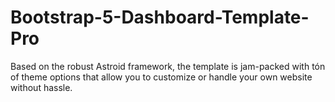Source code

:# Bootstrap-5-Dashboard-Template-Pro
Based on the robust Astroid  framework, the template is jam-packed with tón of theme options that allow you to customize or handle your own website without hassle.
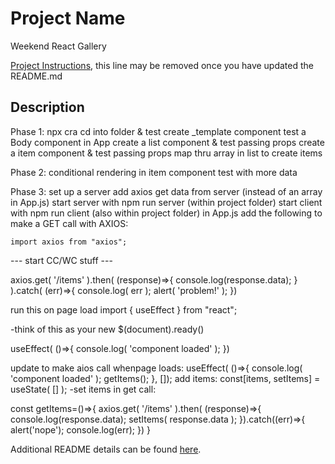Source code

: # Project Name
Weekend React Gallery

[Project Instructions](./INSTRUCTIONS.md), this line may be removed once you have updated the README.md

## Description

Phase 1:
npx cra
cd into folder & test
create \_template component
test a Body component in App
create a list component & test passing props
create a item component & test passing props
map thru array in list to create items

Phase 2:
conditional rendering in item component
test with more data

Phase 3:
set up a server
add axios
get data from server (instead of an array in App.js)
start server with npm run server (within project folder)
start client with npm run client (also within project folder)
in App.js add the following to make a GET call with AXIOS:

    import axios from "axios";

--- start CC/WC stuff ---

axios.get( '/items' ).then( (response)=>{
console.log(response.data);
} ).catch( (err)=>{
console.log( err );
alert( 'problem!' );
})

run this on page load
import { useEffect } from "react";

-think of this as your new $(document).ready()

useEffect( ()=>{
console.log( 'component loaded' );
})

update to make aios call whenpage loads:
useEffect( ()=>{
console.log( 'component loaded' );
getItems();
}, []);
add items:
const[items, setItems] = useState( [] );
-set items in get call:

const getItems=()=>{
axios.get( '/items' ).then( (response)=>{
console.log(response.data);
setItems( response.data );
}).catch((err)=>{
alert('nope');
console.log(err);
})
}


Additional README details can be found [here](https://github.com/PrimeAcademy/readme-template/blob/master/README.md).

■ **Instructions for the task**: Print the lines of the entries, exactly, from the one containing "update to make" down to the final line, and leave out all the others.

■ **Solution**:
update to make aios call whenpage loads:
useEffect( ()=>{
console.log( 'component loaded' );
getItems();
}, []);
add items:
const[items, setItems] = useState( [] );
-set items in get call:

const getItems=()=>{
axios.get( '/items' ).then( (response)=>{
console.log(response.data);
setItems( response.data );
}).catch((err)=>{
alert('nope');
console.log(err);
})
}


Additional README details can be found [here](https://github.com/PrimeAcademy/readme-template/blob/master/README.md).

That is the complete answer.